Task statement >> Within the lines below, find those that hold the string "this" and copy each one.

Source texts of formatted documents >>
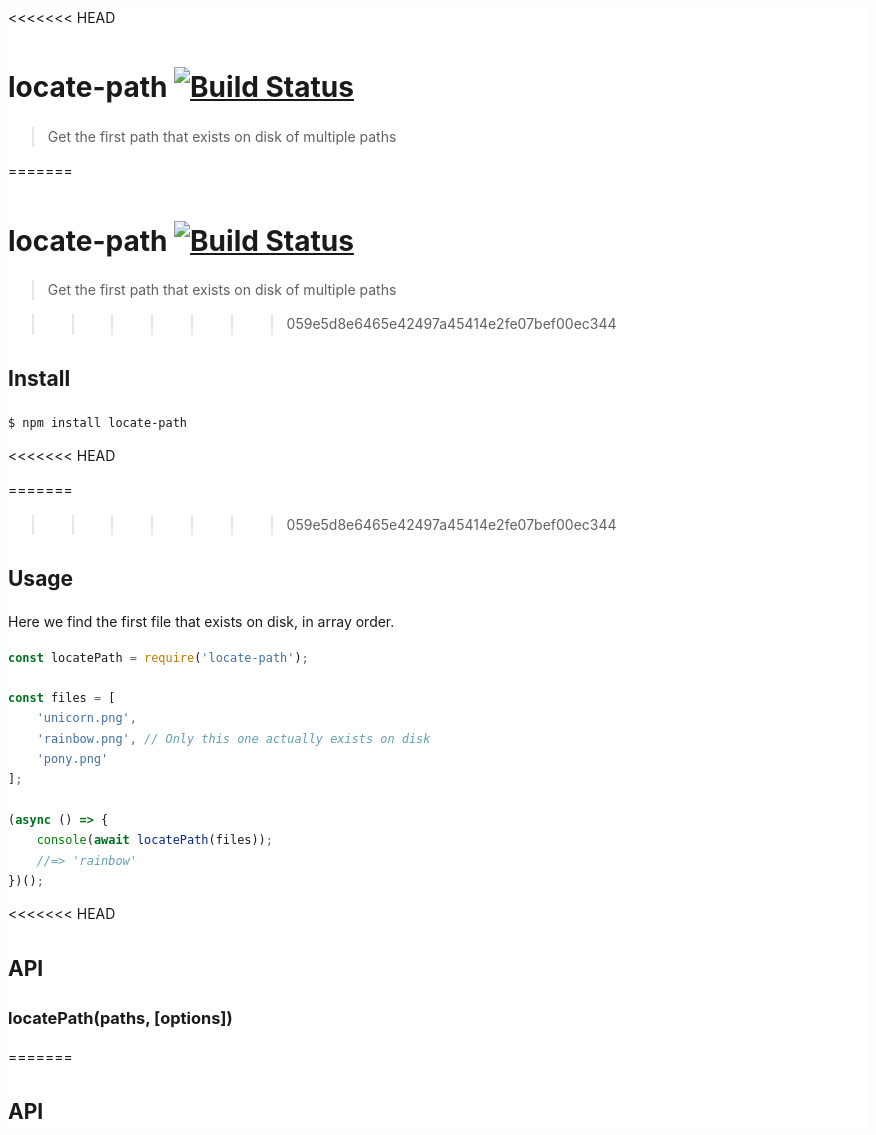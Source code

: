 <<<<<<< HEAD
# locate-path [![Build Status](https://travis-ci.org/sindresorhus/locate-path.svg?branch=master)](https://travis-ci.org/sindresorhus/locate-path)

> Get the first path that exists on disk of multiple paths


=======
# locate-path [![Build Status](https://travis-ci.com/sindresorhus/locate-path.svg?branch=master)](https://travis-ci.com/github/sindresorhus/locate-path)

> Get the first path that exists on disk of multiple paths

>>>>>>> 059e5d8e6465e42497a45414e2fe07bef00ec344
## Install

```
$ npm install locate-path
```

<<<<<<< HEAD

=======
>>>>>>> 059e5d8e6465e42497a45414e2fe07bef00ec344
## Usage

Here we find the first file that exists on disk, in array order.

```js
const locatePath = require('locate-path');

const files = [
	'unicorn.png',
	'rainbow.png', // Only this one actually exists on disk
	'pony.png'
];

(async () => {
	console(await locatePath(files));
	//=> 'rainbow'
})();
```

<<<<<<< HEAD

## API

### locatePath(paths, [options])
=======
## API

---

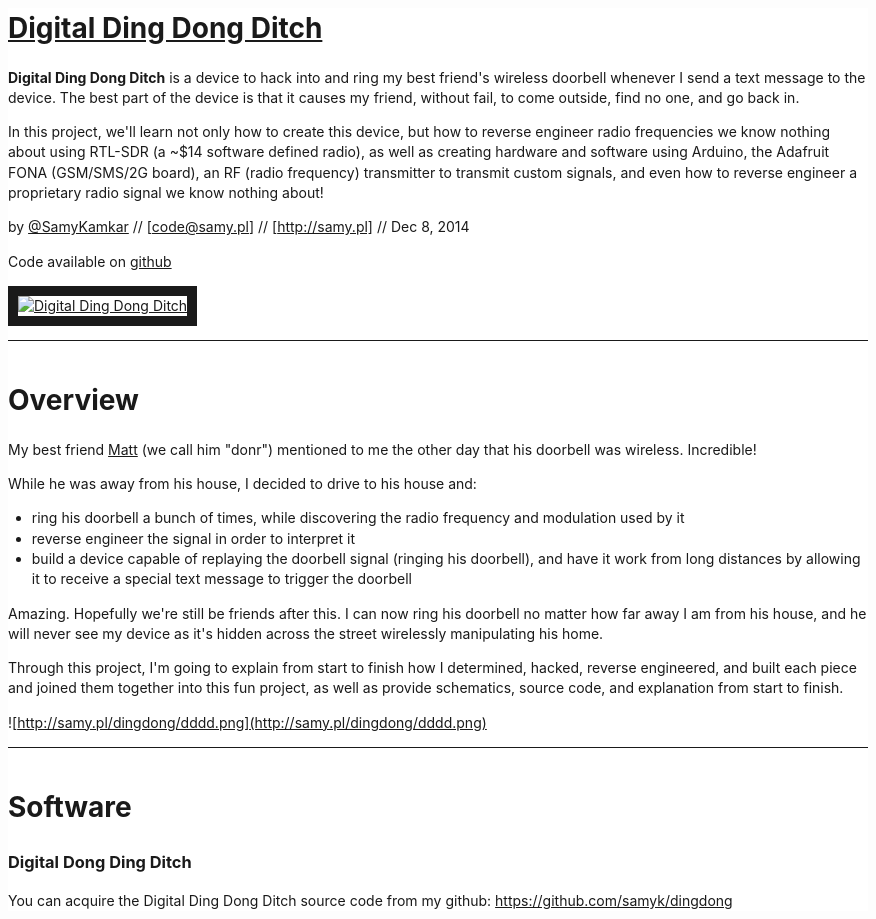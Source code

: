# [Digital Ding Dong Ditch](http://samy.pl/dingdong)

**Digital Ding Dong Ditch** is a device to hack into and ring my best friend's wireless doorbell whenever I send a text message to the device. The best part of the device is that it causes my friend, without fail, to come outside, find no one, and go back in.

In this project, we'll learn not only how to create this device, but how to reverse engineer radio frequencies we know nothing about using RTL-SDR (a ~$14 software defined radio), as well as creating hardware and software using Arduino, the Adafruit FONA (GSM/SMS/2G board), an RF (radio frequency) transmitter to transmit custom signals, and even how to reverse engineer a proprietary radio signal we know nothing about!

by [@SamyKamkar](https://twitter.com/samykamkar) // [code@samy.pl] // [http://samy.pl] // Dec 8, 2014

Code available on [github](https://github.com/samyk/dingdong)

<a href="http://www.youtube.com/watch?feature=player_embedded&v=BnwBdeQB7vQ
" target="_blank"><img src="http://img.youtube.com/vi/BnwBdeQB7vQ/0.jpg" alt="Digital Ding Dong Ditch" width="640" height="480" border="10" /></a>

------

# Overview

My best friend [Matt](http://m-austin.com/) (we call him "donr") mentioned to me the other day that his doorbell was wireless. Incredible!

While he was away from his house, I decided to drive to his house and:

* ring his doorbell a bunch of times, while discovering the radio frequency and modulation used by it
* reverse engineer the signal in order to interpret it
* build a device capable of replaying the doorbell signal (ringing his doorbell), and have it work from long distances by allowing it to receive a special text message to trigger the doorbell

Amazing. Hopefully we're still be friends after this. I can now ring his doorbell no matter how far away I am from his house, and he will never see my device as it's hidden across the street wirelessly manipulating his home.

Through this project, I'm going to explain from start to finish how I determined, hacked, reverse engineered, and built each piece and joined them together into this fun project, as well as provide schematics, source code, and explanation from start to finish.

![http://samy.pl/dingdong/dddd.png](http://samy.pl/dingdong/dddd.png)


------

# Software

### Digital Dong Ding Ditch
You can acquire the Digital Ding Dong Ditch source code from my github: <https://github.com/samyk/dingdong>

Output below >>
	'rainbow.png', // Only this one actually exists on disk
In this project, we'll learn not only how to create this device, but how to reverse engineer radio frequencies we know nothing about using RTL-SDR (a ~$14 software defined radio), as well as creating hardware and software using Arduino, the Adafruit FONA (GSM/SMS/2G board), an RF (radio frequency) transmitter to transmit custom signals, and even how to reverse engineer a proprietary radio signal we know nothing about!
Amazing. Hopefully we're still be friends after this. I can now ring his doorbell no matter how far away I am from his house, and he will never see my device as it's hidden across the street wirelessly manipulating his home.
Through this project, I'm going to explain from start to finish how I determined, hacked, reverse engineered, and built each piece and joined them together into this fun project, as well as provide schematics, source code, and explanation from start to finish.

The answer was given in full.